# Open VLM Demo

In [None]:
%load_ext autoreload
%autoreload 2

import ipywidgets as widgets 
import matplotlib.pyplot as plt 
from transformers import LlavaNextForConditionalGeneration, LlavaNextProcessor
import torch
from PIL import Image

from driver_stalker.paths import get_repo_dpath
from driver_stalker.utils.fs import read_image, get_image_fpaths_from_folder

## Constants

In [None]:
PROJECT_DPATH = get_repo_dpath() 
DATA_DPATH = PROJECT_DPATH / "data"

DATASET_DPATH = DATA_DPATH / "drowsiness_dataset"
assert DATASET_DPATH.exists()

## Model Loading

In [None]:
processor = LlavaNextProcessor.from_pretrained("tiiuae/falcon-11B-vlm", tokenizer_class='PreTrainedTokenizerFast')
model = LlavaNextForConditionalGeneration.from_pretrained("tiiuae/falcon-11B-vlm", torch_dtype=torch.bfloat16)

## Demo

In [None]:
no_yawn_paths = get_image_fpaths_from_folder(DATASET_DPATH / "no_yawn")
yawn_paths = get_image_fpaths_from_folder(DATASET_DPATH / "yawn")

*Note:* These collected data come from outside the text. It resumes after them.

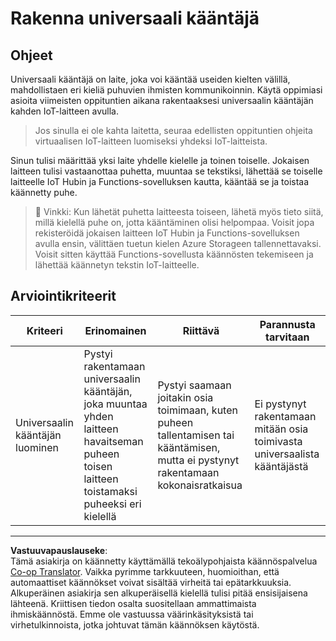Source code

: <!--
CO_OP_TRANSLATOR_METADATA:
{
  "original_hash": "701f4a4466f9309b6e1d863077df0c06",
  "translation_date": "2025-08-27T22:16:22+00:00",
  "source_file": "6-consumer/lessons/4-multiple-language-support/assignment.md",
  "language_code": "fi"
}
-->
# Rakenna universaali kääntäjä

## Ohjeet

Universaali kääntäjä on laite, joka voi kääntää useiden kielten välillä, mahdollistaen eri kieliä puhuvien ihmisten kommunikoinnin. Käytä oppimiasi asioita viimeisten oppituntien aikana rakentaaksesi universaalin kääntäjän kahden IoT-laitteen avulla.

> Jos sinulla ei ole kahta laitetta, seuraa edellisten oppituntien ohjeita virtuaalisen IoT-laitteen luomiseksi yhdeksi IoT-laitteista.

Sinun tulisi määrittää yksi laite yhdelle kielelle ja toinen toiselle. Jokaisen laitteen tulisi vastaanottaa puhetta, muuntaa se tekstiksi, lähettää se toiselle laitteelle IoT Hubin ja Functions-sovelluksen kautta, kääntää se ja toistaa käännetty puhe.

> 💁 Vinkki: Kun lähetät puhetta laitteesta toiseen, lähetä myös tieto siitä, millä kielellä puhe on, jotta kääntäminen olisi helpompaa. Voisit jopa rekisteröidä jokaisen laitteen IoT Hubin ja Functions-sovelluksen avulla ensin, välittäen tuetun kielen Azure Storageen tallennettavaksi. Voisit sitten käyttää Functions-sovellusta käännösten tekemiseen ja lähettää käännetyn tekstin IoT-laitteelle.

## Arviointikriteerit

| Kriteeri | Erinomainen | Riittävä | Parannusta tarvitaan |
| -------- | ----------- | -------- | -------------------- |
| Universaalin kääntäjän luominen | Pystyi rakentamaan universaalin kääntäjän, joka muuntaa yhden laitteen havaitseman puheen toisen laitteen toistamaksi puheeksi eri kielellä | Pystyi saamaan joitakin osia toimimaan, kuten puheen tallentamisen tai kääntämisen, mutta ei pystynyt rakentamaan kokonaisratkaisua | Ei pystynyt rakentamaan mitään osia toimivasta universaalista kääntäjästä |

---

**Vastuuvapauslauseke**:  
Tämä asiakirja on käännetty käyttämällä tekoälypohjaista käännöspalvelua [Co-op Translator](https://github.com/Azure/co-op-translator). Vaikka pyrimme tarkkuuteen, huomioithan, että automaattiset käännökset voivat sisältää virheitä tai epätarkkuuksia. Alkuperäinen asiakirja sen alkuperäisellä kielellä tulisi pitää ensisijaisena lähteenä. Kriittisen tiedon osalta suositellaan ammattimaista ihmiskäännöstä. Emme ole vastuussa väärinkäsityksistä tai virhetulkinnoista, jotka johtuvat tämän käännöksen käytöstä.
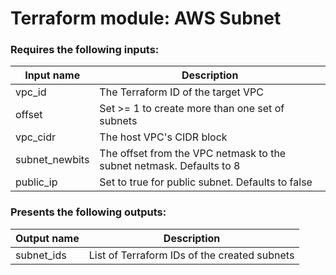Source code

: # Terraform module: AWS Subnet

### Requires the following inputs:

| Input name     | Description                                                          |
| -------------- | -------------------------------------------------------------------- |
| vpc_id         | The Terraform ID of the target VPC                                   |
| offset         | Set >= 1 to create more than one set of subnets                      |
| vpc_cidr       | The host VPC's CIDR block                                            |
| subnet_newbits | The offset from the VPC netmask to the subnet netmask. Defaults to 8 |
| public_ip      | Set to true for public subnet. Defaults to false                     |

### Presents the following outputs:

| Output name | Description                                  |
| ----------- | -------------------------------------------- |
| subnet_ids  | List of Terraform IDs of the created subnets |
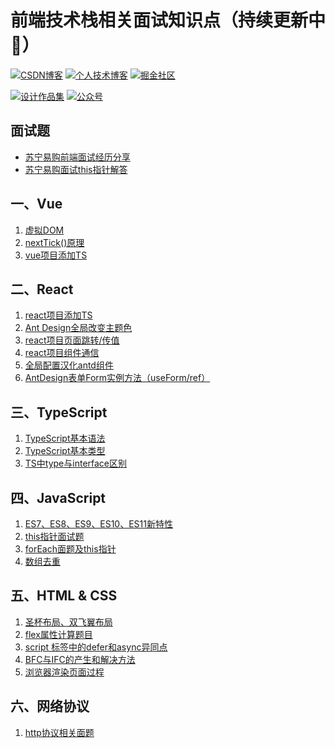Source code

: # 前端技术栈相关面试知识点（持续更新中:running:）

<!-- ## 相关链接 -->
[![CSDN博客](https://img.shields.io/badge/CSDN博客-@情非得已小猿猿-orange)](https://blog.csdn.net/weixin_43924228)
[![个人技术博客](https://img.shields.io/badge/个人技术博客-@马超-green)](https://machao07.github.io)
[![掘金社区](https://img.shields.io/badge/掘金社区-@情非得已小猿猿-blue)](https://juejin.cn/user/1337486669527096)

[![设计作品集](https://img.shields.io/badge/设计作品集-@情非得已小猿猿-yellow)](https://machao07.zcool.com.cn)
[![公众号](https://img.shields.io/badge/公众号-@情非得已小猿猿-greentea)](https://machao07.github.io/img/official_account.jpg)


<!-- 1️⃣&nbsp;[CSDN](https://blog.csdn.net/weixin_43924228)&emsp;2️⃣&nbsp;[Machao's Blog](https://machao07.github.io/)&emsp;3️⃣&nbsp;[ZCOOL站酷](https://machao07.zcool.com.cn/) -->

## 面试题
- [苏宁易购前端面试经历分享](https://blog.csdn.net/weixin_43924228/article/details/90699272)
- [苏宁易购面试this指针解答](https://blog.csdn.net/weixin_43924228/article/details/90755267)

## 一、Vue
1. [虚拟DOM](https://github.com/machao07/interview-questions/issues/1)
2. [nextTick()原理](https://blog.csdn.net/weixin_43924228/article/details/106548886)
3. [vue项目添加TS](https://github.com/machao07/interview-questions/issues/7)

## 二、React
1. [react项目添加TS](https://github.com/machao07/interview-questions/issues/2)
2. [Ant Design全局改变主题色](https://github.com/machao07/react-admin/issues/1)
3. [react项目页面跳转/传值](https://github.com/machao07/react-admin/issues/3)
4. [react项目组件通信](https://github.com/machao07/react-admin/issues/4)
5. [全局配置汉化antd组件](https://github.com/machao07/react-admin/issues/2)
6. [AntDesign表单Form实例方法（useForm/ref）](https://github.com/machao07/react-admin/issues/5)

## 三、TypeScript
1. [TypeScript基本语法](https://github.com/machao07/interview-questions/issues/3)
2. [TypeScript基本类型](https://github.com/machao07/interview-questions/issues/10)
3. [TS中type与interface区别](https://github.com/machao07/interview-questions/issues/12)

## 四、JavaScript
1. [ES7、ES8、ES9、ES10、ES11新特性](https://github.com/machao07/interview-questions/issues/4)
2. [this指针面试题](https://github.com/machao07/interview-questions/issues/9)
3. [forEach面题及this指针](https://github.com/machao07/interview-questions/issues/11)
4. [数组去重](https://github.com/machao07/interview-questions/issues/13)

## 五、HTML & CSS
1. [圣杯布局、双飞翼布局](https://github.com/machao07/interview-questions/issues/6)
2. [flex属性计算题目](https://github.com/machao07/interview-questions/issues/5)
3. [script 标签中的defer和async异同点](https://github.com/machao07/interview-questions/issues/8)
4. [BFC与IFC的产生和解决方法](https://github.com/machao07/interview-questions/issues/14)
5. [浏览器渲染页面过程](https://github.com/machao07/interview-questions/issues/16)

## 六、网络协议
1. [http协议相关面题](https://github.com/machao07/interview-questions/issues/15)

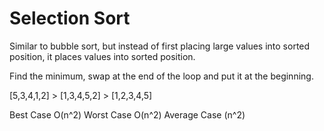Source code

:# Selection Sort

Similar to bubble sort, but instead of first placing large values into sorted position, it places values into sorted position.

Find the minimum, swap at the end of the loop and put it at the beginning.

[5,3,4,1,2] >
[1,3,4,5,2] >
[1,2,3,4,5]

Best Case O(n^2)
Worst Case O(n^2)
Average Case (n^2)
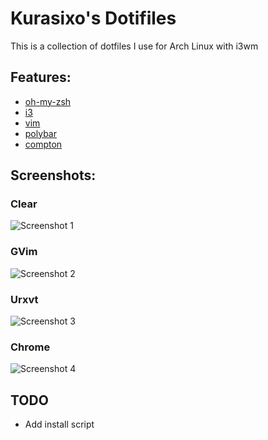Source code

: # Kurasixo's Dotifiles

This is a collection of dotfiles I use for Arch Linux with i3wm

## Features:
* [oh-my-zsh](https://github.com/robbyrussell/oh-my-zsh)
* [i3](https://github.com/mariusmuja/i3wm)
* [vim](https://github.com/vim/vim)
* [polybar](https://github.com/jaagr/polybar)
* [compton](https://github.com/chjj/compton)

## Screenshots:

### Clear 
![Screenshot 1](https://raw.githubusercontent.com/kurasixo/dotfiles/master/Screenshots/Screenshot2017-11-0221%3A48%3A59.png)
### GVim
![Screenshot 2](https://raw.githubusercontent.com/kurasixo/dotfiles/master/Screenshots/Screenshot2017-11-0221%3A49%3A14.png)
### Urxvt
![Screenshot 3](https://raw.githubusercontent.com/kurasixo/dotfiles/master/Screenshots/Screenshot2017-11-0221%3A49%3A25.png)
### Chrome
![Screenshot 4](https://raw.githubusercontent.com/kurasixo/dotfiles/master/Screenshots/Screenshot2017-11-0221%3A49%3A45.png)

## TODO
* Add install script
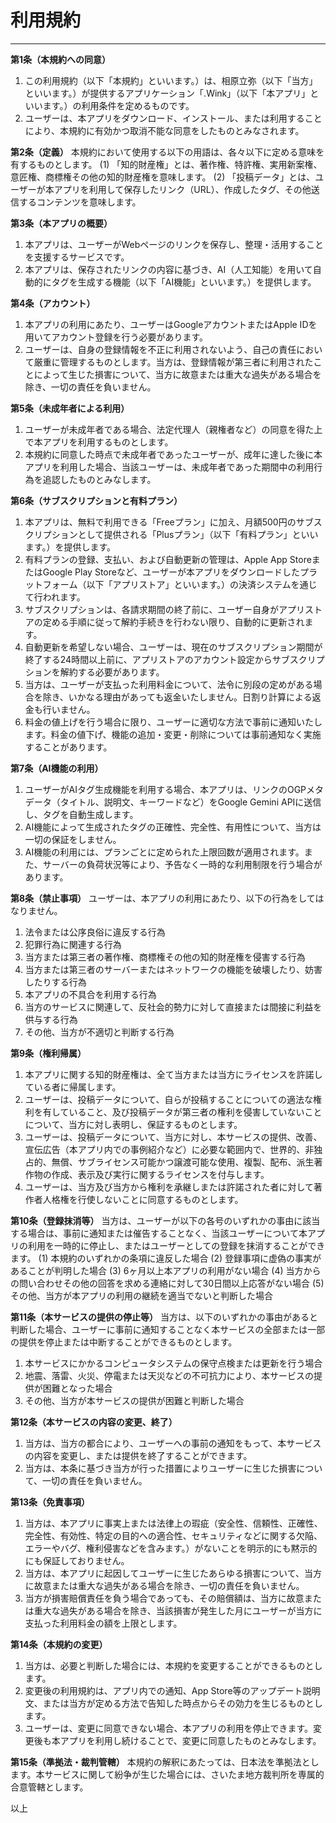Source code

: # 利用規約
---

**第1条（本規約への同意）**
1.  この利用規約（以下「本規約」といいます。）は、相原立弥（以下「当方」といいます。）が提供するアプリケーション「.Wink」（以下「本アプリ」といいます。）の利用条件を定めるものです。
2.  ユーザーは、本アプリをダウンロード、インストール、または利用することにより、本規約に有効かつ取消不能な同意をしたものとみなされます。

**第2条（定義）**
本規約において使用する以下の用語は、各々以下に定める意味を有するものとします。
(1) 「知的財産権」とは、著作権、特許権、実用新案権、意匠権、商標権その他の知的財産権を意味します。
(2) 「投稿データ」とは、ユーザーが本アプリを利用して保存したリンク（URL）、作成したタグ、その他送信するコンテンツを意味します。

**第3条（本アプリの概要）**
1.  本アプリは、ユーザーがWebページのリンクを保存し、整理・活用することを支援するサービスです。
2.  本アプリは、保存されたリンクの内容に基づき、AI（人工知能）を用いて自動的にタグを生成する機能（以下「AI機能」といいます。）を提供します。

**第4条（アカウント）**
1.  本アプリの利用にあたり、ユーザーはGoogleアカウントまたはApple IDを用いてアカウント登録を行う必要があります。
2.  ユーザーは、自身の登録情報を不正に利用されないよう、自己の責任において厳重に管理するものとします。当方は、登録情報が第三者に利用されたことによって生じた損害について、当方に故意または重大な過失がある場合を除き、一切の責任を負いません。

**第5条（未成年者による利用）**
1.  ユーザーが未成年者である場合、法定代理人（親権者など）の同意を得た上で本アプリを利用するものとします。
2.  本規約に同意した時点で未成年者であったユーザーが、成年に達した後に本アプリを利用した場合、当該ユーザーは、未成年者であった期間中の利用行為を追認したものとみなします。

**第6条（サブスクリプションと有料プラン）**
1. 本アプリは、無料で利用できる「Freeプラン」に加え、月額500円のサブスクリプションとして提供される「Plusプラン」（以下「有料プラン」といいます。）を提供します。
2. 有料プランの登録、支払い、および自動更新の管理は、Apple App StoreまたはGoogle Play Storeなど、ユーザーが本アプリをダウンロードしたプラットフォーム（以下「アプリストア」といいます。）の決済システムを通じて行われます。
3. サブスクリプションは、各請求期間の終了前に、ユーザー自身がアプリストアの定める手順に従って解約手続きを行わない限り、自動的に更新されます。
4. 自動更新を希望しない場合、ユーザーは、現在のサブスクリプション期間が終了する24時間以上前に、アプリストアのアカウント設定からサブスクリプションを解約する必要があります。
5. 当方は、ユーザーが支払った利用料金について、法令に別段の定めがある場合を除き、いかなる理由があっても返金いたしません。日割り計算による返金も行いません。
6. 料金の値上げを行う場合に限り、ユーザーに適切な方法で事前に通知いたします。料金の値下げ、機能の追加・変更・削除については事前通知なく実施することがあります。

**第7条（AI機能の利用）**
1.  ユーザーがAIタグ生成機能を利用する場合、本アプリは、リンクのOGPメタデータ（タイトル、説明文、キーワードなど）をGoogle Gemini APIに送信し、タグを自動生成します。
2.  AI機能によって生成されたタグの正確性、完全性、有用性について、当方は一切の保証をしません。
3.  AI機能の利用には、プランごとに定められた上限回数が適用されます。また、サーバーの負荷状況等により、予告なく一時的な利用制限を行う場合があります。

**第8条（禁止事項）**
ユーザーは、本アプリの利用にあたり、以下の行為をしてはなりません。
1.  法令または公序良俗に違反する行為
2.  犯罪行為に関連する行為
3.  当方または第三者の著作権、商標権その他の知的財産権を侵害する行為
4.  当方または第三者のサーバーまたはネットワークの機能を破壊したり、妨害したりする行為
5.  本アプリの不具合を利用する行為
6.  当方のサービスに関連して、反社会的勢力に対して直接または間接に利益を供与する行為
7.  その他、当方が不適切と判断する行為

**第9条（権利帰属）**
1. 本アプリに関する知的財産権は、全て当方または当方にライセンスを許諾している者に帰属します。
2. ユーザーは、投稿データについて、自らが投稿することについての適法な権利を有していること、及び投稿データが第三者の権利を侵害していないことについて、当方に対し表明し、保証するものとします。
3. ユーザーは、投稿データについて、当方に対し、本サービスの提供、改善、宣伝広告（本アプリ内での事例紹介など）に必要な範囲内で、世界的、非独占的、無償、サブライセンス可能かつ譲渡可能な使用、複製、配布、派生著作物の作成、表示及び実行に関するライセンスを付与します。
4. ユーザーは、当方及び当方から権利を承継しまたは許諾された者に対して著作者人格権を行使しないことに同意するものとします。

**第10条（登録抹消等）**
当方は、ユーザーが以下の各号のいずれかの事由に該当する場合は、事前に通知または催告することなく、当該ユーザーについて本アプリの利用を一時的に停止し、またはユーザーとしての登録を抹消することができます。
(1) 本規約のいずれかの条項に違反した場合
(2) 登録事項に虚偽の事実があることが判明した場合
(3) 6ヶ月以上本アプリの利用がない場合
(4) 当方からの問い合わせその他の回答を求める連絡に対して30日間以上応答がない場合
(5) その他、当方が本アプリの利用の継続を適当でないと判断した場合

**第11条（本サービスの提供の停止等）**
当方は、以下のいずれかの事由があると判断した場合、ユーザーに事前に通知することなく本サービスの全部または一部の提供を停止または中断することができるものとします。
1.  本サービスにかかるコンピュータシステムの保守点検または更新を行う場合
2.  地震、落雷、火災、停電または天災などの不可抗力により、本サービスの提供が困難となった場合
3.  その他、当方が本サービスの提供が困難と判断した場合

**第12条（本サービスの内容の変更、終了）**
1. 当方は、当方の都合により、ユーザーへの事前の通知をもって、本サービスの内容を変更し、または提供を終了することができます。
2. 当方は、本条に基づき当方が行った措置によりユーザーに生じた損害について、一切の責任を負いません。

**第13条（免責事項）**
1.  当方は、本アプリに事実上または法律上の瑕疵（安全性、信頼性、正確性、完全性、有効性、特定の目的への適合性、セキュリティなどに関する欠陥、エラーやバグ、権利侵害などを含みます。）がないことを明示的にも黙示的にも保証しておりません。
2.  当方は、本アプリに起因してユーザーに生じたあらゆる損害について、当方に故意または重大な過失がある場合を除き、一切の責任を負いません。
3.  当方が損害賠償責任を負う場合であっても、その賠償額は、当方に故意または重大な過失がある場合を除き、当該損害が発生した月にユーザーが当方に支払った利用料金の額を上限とします。

**第14条（本規約の変更）**
1. 当方は、必要と判断した場合には、本規約を変更することができるものとします。
2. 変更後の利用規約は、アプリ内での通知、App Store等のアップデート説明文、または当方が定める方法で告知した時点からその効力を生じるものとします。
3. ユーザーは、変更に同意できない場合、本アプリの利用を停止できます。変更後も本アプリを利用し続けることで、変更に同意したものとみなします。

**第15条（準拠法・裁判管轄）**
本規約の解釈にあたっては、日本法を準拠法とします。本サービスに関して紛争が生じた場合には、さいたま地方裁判所を専属的合意管轄とします。

以上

img_paths = no_yawn_paths + yawn_paths

len(no_yawn_paths), len(yawn_paths)

In [None]:
from PIL import Image
import requests
from transformers import AutoProcessor, LlavaNextForConditionalGeneration

model = LlavaNextForConditionalGeneration.from_pretrained("llava-hf/llava-v1.6-mistral-7b-hf")
processor = AutoProcessor.from_pretrained("llava-hf/llava-v1.6-mistral-7b-hf")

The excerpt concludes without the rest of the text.